» **What you need to do**: Restate the listing below word for word, pictures excluded.

○ ○ ○

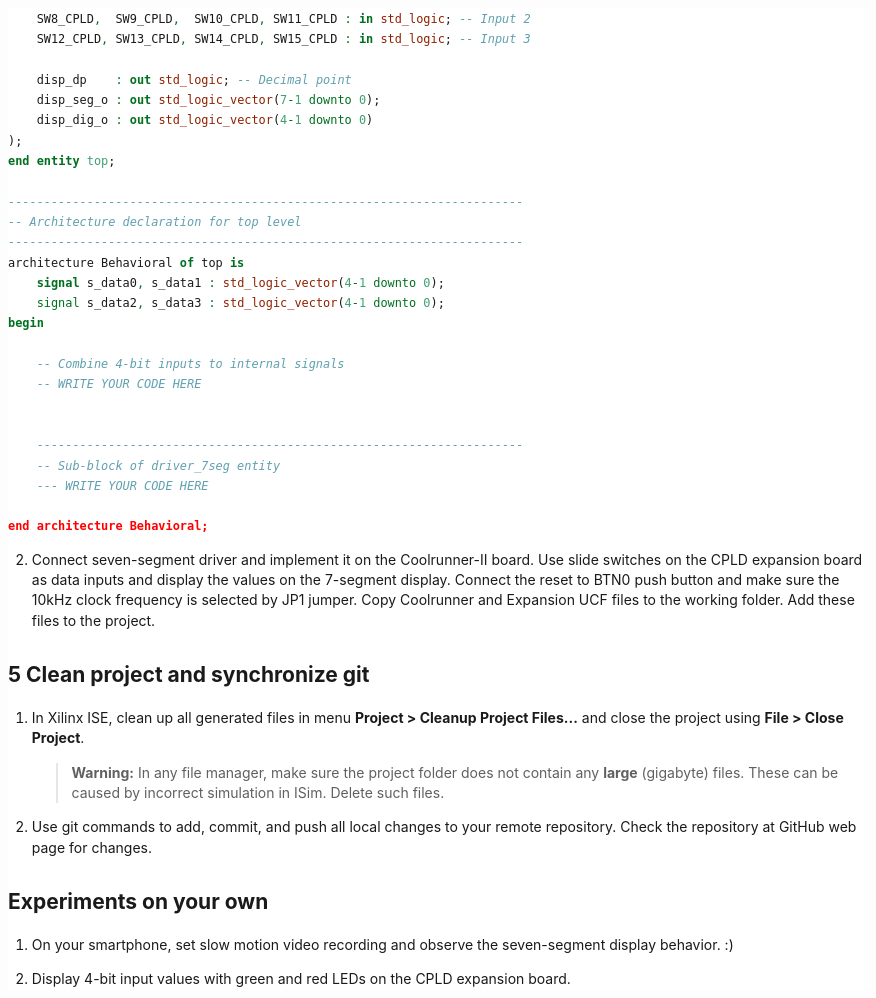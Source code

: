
 ```vhdl
    SW8_CPLD,  SW9_CPLD,  SW10_CPLD, SW11_CPLD : in std_logic; -- Input 2
    SW12_CPLD, SW13_CPLD, SW14_CPLD, SW15_CPLD : in std_logic; -- Input 3

    disp_dp    : out std_logic; -- Decimal point
    disp_seg_o : out std_logic_vector(7-1 downto 0);
    disp_dig_o : out std_logic_vector(4-1 downto 0)
);
end entity top;

------------------------------------------------------------------------
-- Architecture declaration for top level
------------------------------------------------------------------------
architecture Behavioral of top is
    signal s_data0, s_data1 : std_logic_vector(4-1 downto 0);
    signal s_data2, s_data3 : std_logic_vector(4-1 downto 0);
begin

    -- Combine 4-bit inputs to internal signals
    -- WRITE YOUR CODE HERE


    --------------------------------------------------------------------
    -- Sub-block of driver_7seg entity
    --- WRITE YOUR CODE HERE

end architecture Behavioral;
```

2. Connect seven-segment driver and implement it on the Coolrunner-II board. Use slide switches on the CPLD expansion board as data inputs and display the values on the 7-segment display. Connect the reset to BTN0 push button and make sure the 10kHz clock frequency is selected by JP1 jumper. Copy Coolrunner and Expansion UCF files to the working folder. Add these files to the project.


## 5 Clean project and synchronize git

1. In Xilinx ISE, clean up all generated files in menu **Project > Cleanup Project Files...** and close the project using **File > Close Project**.

    > **Warning:** In any file manager, make sure the project folder does not contain any **large** (gigabyte) files. These can be caused by incorrect simulation in ISim. Delete such files.
    >

2. Use git commands to add, commit, and push all local changes to your remote repository. Check the repository at GitHub web page for changes.


## Experiments on your own

1. On your smartphone, set slow motion video recording and observe the seven-segment display behavior. :)

2. Display 4-bit input values with green and red LEDs on the CPLD expansion board.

○ ○ ○

» **The completed task**:
Source code

:
 ```vhdl
    SW8_CPLD,  SW9_CPLD,  SW10_CPLD, SW11_CPLD : in std_logic; -- Input 2
    SW12_CPLD, SW13_CPLD, SW14_CPLD, SW15_CPLD : in std_logic; -- Input 3

    disp_dp    : out std_logic; -- Decimal point
    disp_seg_o : out std_logic_vector(7-1 downto 0);
    disp_dig_o : out std_logic_vector(4-1 downto 0)
);
end entity top;

------------------------------------------------------------------------
-- Architecture declaration for top level
------------------------------------------------------------------------
architecture Behavioral of top is
    signal s_data0, s_data1 : std_logic_vector(4-1 downto 0);
    signal s_data2, s_data3 : std_logic_vector(4-1 downto 0);
begin

    -- Combine 4-bit inputs to internal signals
    -- WRITE YOUR CODE HERE


    --------------------------------------------------------------------
    -- Sub-block of driver_7seg entity
    --- WRITE YOUR CODE HERE

end architecture Behavioral;
```

2. Connect seven-segment driver and implement it on the Coolrunner-II board. Use slide switches on the CPLD expansion board as data inputs and display the values on the 7-segment display. Connect the reset to BTN0 push button and make sure the 10kHz clock frequency is selected by JP1 jumper. Copy Coolrunner and Expansion UCF files to the working folder. Add these files to the project.


## 5 Clean project and synchronize git

1. In Xilinx ISE, clean up all generated files in menu **Project > Cleanup Project Files...** and close the project using **File > Close Project**.

    > **Warning:** In any file manager, make sure the project folder does not contain any **large** (gigabyte) files. These can be caused by incorrect simulation in ISim. Delete such files.
    >

2. Use git commands to add, commit, and push all local changes to your remote repository. Check the repository at GitHub web page for changes.


## Experiments on your own

1. On your smartphone, set slow motion video recording and observe the seven-segment display behavior. :)

2. Display 4-bit input values with green and red LEDs on the CPLD expansion board.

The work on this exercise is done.